- [ASSIGNMENT] Repeat exactly, please, the lines that begin at the start of the listing and end at the line holding "in the forest](/static/images/welcome.jpg".

* * *

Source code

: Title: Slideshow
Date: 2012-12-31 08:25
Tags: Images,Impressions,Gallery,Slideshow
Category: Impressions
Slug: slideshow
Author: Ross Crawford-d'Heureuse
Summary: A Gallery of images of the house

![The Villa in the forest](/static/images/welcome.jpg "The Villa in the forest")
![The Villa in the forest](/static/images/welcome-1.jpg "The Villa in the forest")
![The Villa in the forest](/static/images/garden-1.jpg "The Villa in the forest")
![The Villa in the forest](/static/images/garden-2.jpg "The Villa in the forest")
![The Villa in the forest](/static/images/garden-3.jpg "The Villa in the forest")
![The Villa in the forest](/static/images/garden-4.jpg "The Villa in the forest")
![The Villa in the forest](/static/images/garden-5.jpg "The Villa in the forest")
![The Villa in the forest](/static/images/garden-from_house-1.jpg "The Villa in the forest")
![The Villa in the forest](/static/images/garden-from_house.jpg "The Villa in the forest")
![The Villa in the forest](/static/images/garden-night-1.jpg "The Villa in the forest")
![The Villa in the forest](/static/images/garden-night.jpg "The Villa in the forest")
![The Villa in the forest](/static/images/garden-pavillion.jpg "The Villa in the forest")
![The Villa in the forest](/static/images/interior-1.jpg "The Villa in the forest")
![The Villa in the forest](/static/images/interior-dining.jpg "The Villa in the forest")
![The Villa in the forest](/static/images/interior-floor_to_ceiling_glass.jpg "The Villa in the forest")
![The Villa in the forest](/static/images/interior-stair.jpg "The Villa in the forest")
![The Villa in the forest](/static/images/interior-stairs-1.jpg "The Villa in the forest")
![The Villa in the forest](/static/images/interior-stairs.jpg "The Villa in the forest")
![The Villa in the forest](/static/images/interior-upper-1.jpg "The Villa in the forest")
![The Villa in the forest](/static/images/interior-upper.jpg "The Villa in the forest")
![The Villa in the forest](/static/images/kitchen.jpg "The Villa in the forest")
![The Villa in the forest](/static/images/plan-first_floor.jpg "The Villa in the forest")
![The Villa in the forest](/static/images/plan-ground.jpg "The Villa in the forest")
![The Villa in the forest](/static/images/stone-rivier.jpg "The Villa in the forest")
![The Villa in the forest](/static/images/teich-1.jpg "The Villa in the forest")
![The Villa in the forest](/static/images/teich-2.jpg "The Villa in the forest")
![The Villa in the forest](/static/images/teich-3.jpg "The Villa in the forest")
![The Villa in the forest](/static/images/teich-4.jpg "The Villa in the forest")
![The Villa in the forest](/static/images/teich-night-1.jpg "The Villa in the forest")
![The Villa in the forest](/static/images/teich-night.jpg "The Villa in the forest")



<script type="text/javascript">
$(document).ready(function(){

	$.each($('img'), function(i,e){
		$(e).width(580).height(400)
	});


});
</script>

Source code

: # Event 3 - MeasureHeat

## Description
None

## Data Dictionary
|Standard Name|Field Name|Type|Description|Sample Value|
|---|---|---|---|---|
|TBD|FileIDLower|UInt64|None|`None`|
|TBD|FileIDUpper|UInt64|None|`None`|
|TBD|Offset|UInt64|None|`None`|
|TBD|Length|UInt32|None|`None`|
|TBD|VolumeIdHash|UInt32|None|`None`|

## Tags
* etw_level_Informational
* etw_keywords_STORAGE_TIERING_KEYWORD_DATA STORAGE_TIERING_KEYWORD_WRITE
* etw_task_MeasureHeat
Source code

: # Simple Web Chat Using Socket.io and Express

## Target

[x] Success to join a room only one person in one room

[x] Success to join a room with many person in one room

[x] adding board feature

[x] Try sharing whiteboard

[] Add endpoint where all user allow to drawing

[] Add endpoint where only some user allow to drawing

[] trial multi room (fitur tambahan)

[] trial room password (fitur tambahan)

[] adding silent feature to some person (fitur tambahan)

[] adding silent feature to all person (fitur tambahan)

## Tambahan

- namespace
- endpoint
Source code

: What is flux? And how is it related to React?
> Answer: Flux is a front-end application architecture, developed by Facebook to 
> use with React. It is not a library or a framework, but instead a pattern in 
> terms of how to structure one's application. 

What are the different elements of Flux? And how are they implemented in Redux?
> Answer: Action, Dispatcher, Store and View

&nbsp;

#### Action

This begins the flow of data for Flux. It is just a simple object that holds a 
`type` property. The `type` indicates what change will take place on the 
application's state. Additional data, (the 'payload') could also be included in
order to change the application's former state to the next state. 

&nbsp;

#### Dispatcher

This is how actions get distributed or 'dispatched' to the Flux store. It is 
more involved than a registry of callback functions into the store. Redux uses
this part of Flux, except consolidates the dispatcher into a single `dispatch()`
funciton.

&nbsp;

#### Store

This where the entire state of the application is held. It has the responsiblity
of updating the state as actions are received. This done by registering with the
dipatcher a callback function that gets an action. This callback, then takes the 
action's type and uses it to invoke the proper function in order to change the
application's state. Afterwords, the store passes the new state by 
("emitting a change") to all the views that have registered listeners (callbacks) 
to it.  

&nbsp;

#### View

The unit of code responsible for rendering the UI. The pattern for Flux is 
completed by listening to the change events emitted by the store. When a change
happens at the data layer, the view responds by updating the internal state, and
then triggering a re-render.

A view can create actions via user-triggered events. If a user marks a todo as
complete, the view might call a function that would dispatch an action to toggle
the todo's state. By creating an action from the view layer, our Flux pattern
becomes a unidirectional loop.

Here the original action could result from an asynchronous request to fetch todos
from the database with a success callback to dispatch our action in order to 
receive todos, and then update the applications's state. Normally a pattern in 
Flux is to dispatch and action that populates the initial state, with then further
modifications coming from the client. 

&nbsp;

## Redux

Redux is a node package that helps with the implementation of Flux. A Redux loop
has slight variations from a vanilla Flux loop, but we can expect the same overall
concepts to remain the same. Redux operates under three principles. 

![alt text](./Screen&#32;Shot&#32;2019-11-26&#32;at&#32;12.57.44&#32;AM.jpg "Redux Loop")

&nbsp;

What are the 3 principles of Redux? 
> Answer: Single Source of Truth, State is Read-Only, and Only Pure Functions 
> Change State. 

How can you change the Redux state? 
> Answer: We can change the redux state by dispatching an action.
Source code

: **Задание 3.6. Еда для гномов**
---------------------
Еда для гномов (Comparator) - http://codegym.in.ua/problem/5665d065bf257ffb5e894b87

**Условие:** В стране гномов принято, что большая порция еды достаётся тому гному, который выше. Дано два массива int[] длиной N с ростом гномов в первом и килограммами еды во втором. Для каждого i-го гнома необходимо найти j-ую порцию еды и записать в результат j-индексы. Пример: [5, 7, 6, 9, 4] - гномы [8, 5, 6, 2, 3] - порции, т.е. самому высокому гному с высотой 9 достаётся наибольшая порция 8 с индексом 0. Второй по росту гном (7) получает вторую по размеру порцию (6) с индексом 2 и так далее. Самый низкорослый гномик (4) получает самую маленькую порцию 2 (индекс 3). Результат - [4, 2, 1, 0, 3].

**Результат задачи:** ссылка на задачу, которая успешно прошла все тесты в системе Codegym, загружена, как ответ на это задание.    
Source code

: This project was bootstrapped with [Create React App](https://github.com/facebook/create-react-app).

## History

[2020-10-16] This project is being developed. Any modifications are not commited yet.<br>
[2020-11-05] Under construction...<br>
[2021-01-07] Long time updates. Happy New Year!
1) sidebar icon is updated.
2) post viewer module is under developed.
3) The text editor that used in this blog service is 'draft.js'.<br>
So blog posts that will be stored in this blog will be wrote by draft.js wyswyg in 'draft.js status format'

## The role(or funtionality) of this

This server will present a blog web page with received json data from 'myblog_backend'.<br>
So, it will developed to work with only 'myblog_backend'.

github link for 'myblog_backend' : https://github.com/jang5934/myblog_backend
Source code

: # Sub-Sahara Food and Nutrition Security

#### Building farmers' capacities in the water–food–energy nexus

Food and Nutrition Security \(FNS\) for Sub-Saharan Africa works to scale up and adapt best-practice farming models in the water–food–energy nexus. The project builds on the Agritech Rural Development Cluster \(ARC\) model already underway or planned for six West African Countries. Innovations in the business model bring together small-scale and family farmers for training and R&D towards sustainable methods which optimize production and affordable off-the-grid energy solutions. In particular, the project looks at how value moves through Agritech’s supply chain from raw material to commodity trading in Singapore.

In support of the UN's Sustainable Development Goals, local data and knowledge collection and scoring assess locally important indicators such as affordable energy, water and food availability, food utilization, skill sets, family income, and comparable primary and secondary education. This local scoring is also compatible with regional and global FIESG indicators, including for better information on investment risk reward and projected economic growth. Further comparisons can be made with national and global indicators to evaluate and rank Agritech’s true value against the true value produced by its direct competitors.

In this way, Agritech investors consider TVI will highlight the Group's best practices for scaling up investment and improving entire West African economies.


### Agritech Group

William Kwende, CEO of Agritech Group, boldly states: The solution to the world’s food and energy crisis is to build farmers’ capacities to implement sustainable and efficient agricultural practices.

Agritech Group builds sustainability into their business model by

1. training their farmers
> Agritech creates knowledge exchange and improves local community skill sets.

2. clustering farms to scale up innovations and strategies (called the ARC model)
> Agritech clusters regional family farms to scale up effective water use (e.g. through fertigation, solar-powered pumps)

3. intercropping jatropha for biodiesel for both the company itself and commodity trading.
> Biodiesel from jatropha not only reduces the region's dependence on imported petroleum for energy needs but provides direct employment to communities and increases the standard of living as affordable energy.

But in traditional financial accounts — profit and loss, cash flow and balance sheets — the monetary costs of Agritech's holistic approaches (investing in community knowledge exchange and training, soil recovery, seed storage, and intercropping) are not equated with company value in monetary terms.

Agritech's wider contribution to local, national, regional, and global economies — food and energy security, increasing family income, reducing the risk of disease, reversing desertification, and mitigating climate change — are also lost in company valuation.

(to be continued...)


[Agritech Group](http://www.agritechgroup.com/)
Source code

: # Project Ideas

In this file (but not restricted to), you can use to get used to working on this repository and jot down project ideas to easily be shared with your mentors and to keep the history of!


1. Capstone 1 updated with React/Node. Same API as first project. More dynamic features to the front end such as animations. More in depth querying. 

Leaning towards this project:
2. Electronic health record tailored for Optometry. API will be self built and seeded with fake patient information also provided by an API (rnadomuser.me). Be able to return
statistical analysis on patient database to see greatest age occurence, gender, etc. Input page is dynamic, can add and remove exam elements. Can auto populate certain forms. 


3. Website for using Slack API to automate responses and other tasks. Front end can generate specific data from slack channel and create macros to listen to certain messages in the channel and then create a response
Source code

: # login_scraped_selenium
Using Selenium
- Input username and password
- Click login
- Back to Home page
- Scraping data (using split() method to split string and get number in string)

* * *

- [SOLUTION]
Source code

: Title: Slideshow
Date: 2012-12-31 08:25
Tags: Images,Impressions,Gallery,Slideshow
Category: Impressions
Slug: slideshow
Author: Ross Crawford-d'Heureuse
Summary: A Gallery of images of the house

![The Villa in the forest](/static/images/welcome.jpg "The Villa in the forest")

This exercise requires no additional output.